Hand, foot and Mouth

Definition: Hand, foot and mouth disease is an acute viral illness which is characterised by vesicular eruptions in the mouth and papulovesicular lesions of the distal limbs (do not confuse with foot and mouth disease of animals which is caused by a different virus). It is usually mild and self-limiting.

When to suspect:

Examine the rash: Macules and papules of the hands/feet usually follow the oral lesions. Typically 2-5mm sparse erythematous often with a central greyish vesicle. Sides of fingers and dorsum of the hands, margins of the heels are more frequently affected. Frequently elliptical running parrallel to the skin lines. Buttocks and groin may also be affected. Lesions can be asymptomatic or painful.

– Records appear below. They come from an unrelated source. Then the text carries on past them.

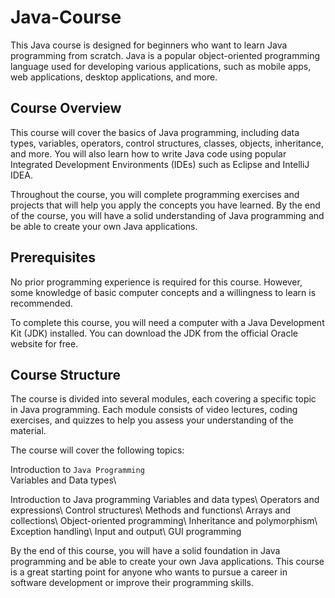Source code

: # Java-Course

This Java course is designed for beginners who want to learn Java programming from scratch. Java is a popular object-oriented programming language used for developing various applications, such as mobile apps, web applications, desktop applications, and more.

## Course Overview
This course will cover the basics of Java programming, including data types, variables, operators, control structures, classes, objects, inheritance, and more. You will also learn how to write Java code using popular Integrated Development Environments (IDEs) such as Eclipse and IntelliJ IDEA.

Throughout the course, you will complete programming exercises and projects that will help you apply the concepts you have learned. By the end of the course, you will have a solid understanding of Java programming and be able to create your own Java applications.

## Prerequisites
No prior programming experience is required for this course. However, some knowledge of basic computer concepts and a willingness to learn is recommended.

To complete this course, you will need a computer with a Java Development Kit (JDK) installed. You can download the JDK from the official Oracle website for free.

## Course Structure
The course is divided into several modules, each covering a specific topic in Java programming. Each module consists of video lectures, coding exercises, and quizzes to help you assess your understanding of the material.

The course will cover the following topics:

Introduction to `Java Programming`\
Variables and Data types\


Introduction to Java programming 
Variables and data types\ 
Operators and expressions\ 
Control structures\ 
Methods and functions\ 
Arrays and collections\ 
Object-oriented programming\ 
Inheritance and polymorphism\ 
Exception handling\ 
Input and output\ 
GUI programming

By the end of this course, you will have a solid foundation in Java programming and be able to create your own Java applications. This course is a great starting point for anyone who wants to pursue a career in software development or improve their programming skills.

Examine the mouth: scattered ulcerative lesions of the oral cavity occur within 1-2 days, typically begin as 2-8cm erythematous macules and papules and appear on the hard palate, tongue and buccal mucosa, and can be on the lips and pharynx. Lesions progress rapidly to vesicles which readily erode leaving shallow yellow-grey ulcers surrounded by erythematous halo.

Ask about - prodromal symptoms which may last 12-36 hours, early symptoms are fever, malaise, loss of appetite, cough, abdominal pain, sore mouth, rarely vomiting.

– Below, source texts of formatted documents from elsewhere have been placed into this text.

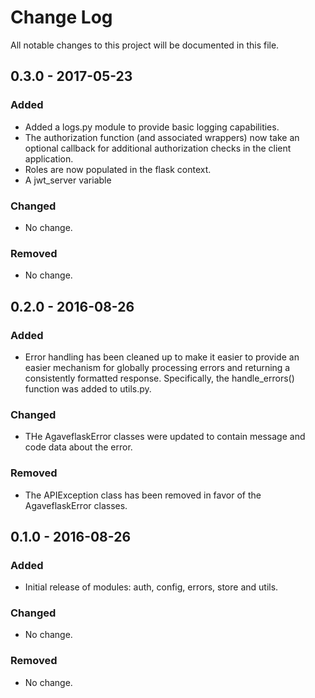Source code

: # Change Log
All notable changes to this project will be documented in this file.

## 0.3.0 - 2017-05-23
### Added
- Added a logs.py module to provide basic logging capabilities.
- The authorization function (and associated wrappers) now take an optional callback for additional authorization checks in the client application.
- Roles are now populated in the flask context.
- A jwt_server variable

### Changed
- No change.

### Removed
- No change.


## 0.2.0 - 2016-08-26
### Added
- Error handling has been cleaned up to make it easier to provide an easier mechanism for globally processing errors
and returning a consistently formatted response. Specifically, the handle_errors() function was added to utils.py.

### Changed
- THe AgaveflaskError classes were updated to contain message and code data about the error.

### Removed
- The APIException class has been removed in favor of the AgaveflaskError classes.


## 0.1.0 - 2016-08-26
### Added
- Initial release of modules: auth, config, errors, store and utils.

### Changed
- No change.

### Removed
- No change.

Lab investigations such as swabs are not usually required in primary care due to the self-limiting nature of the illness.

Typically presents with mild illness - sore throat, with or without low grade fever, tender lesions in the mouth (enanthem) and/or a rash on the body (exanthem)

Differential diagnosis

Chickenpox

Erythema multiforma/Stevens-johnson syndrome

Aphthous ulcers

Viral pharyngitis

Herpes stomatitis

Kawasaki disease

Herpangina

Pompholyx eczema

Gingivitis

Lichen planus

Behcet's disease

Traumatic ulcers

Pemphigus vulgaris or oral bullous pemphigoid

Management

Do not prescribe antiviral medication.

Pregnant women who have suspected hand, foot and mouth disease (or been in contact) should be generally managed as for non-pregnant, however if immunocompromised or within 3 weeks of delivery seek specialist advise as investigation to confirm diagnosis may be required.

Do not prescribe antibiotics unless secondary infection is suspected.

Follow up is not routinely require but ensure to provide safety netting.

Advise on measures to prevent transmission - general hygiene such as hand washing, covering nose/mouth when sneezing/coughing, take care with handling nappies/tissues, use of hot cycle to wash soiled clothes, bedding and towels, cups/utensils/towels should not be shared, blisters should not be pierced. Pregnant women should avoid close contact. Child do not need to be excluded for infection control purposes but should not attend if they are too unwell.

Use clinical judgement about onward referral using 2-week wait pathway if oral ulcers are persistent.

Self-care measures: Adequate fluid intake, soft diet may be required, use of Paracetamol/Ibuprofen if required to reduce pain or fever.

Provide reassurance in typical symptoms that hand, foot and mouth disease is usually a self-limiting illness.

Arrange emergency admission if there are symptoms/signs of central nervous system involvement - persistent/severe headache or fever, myoclonus with sleep disturbance, confusion/weakness/lethargy/drowsiness/irritability/ generalized seizures/coma.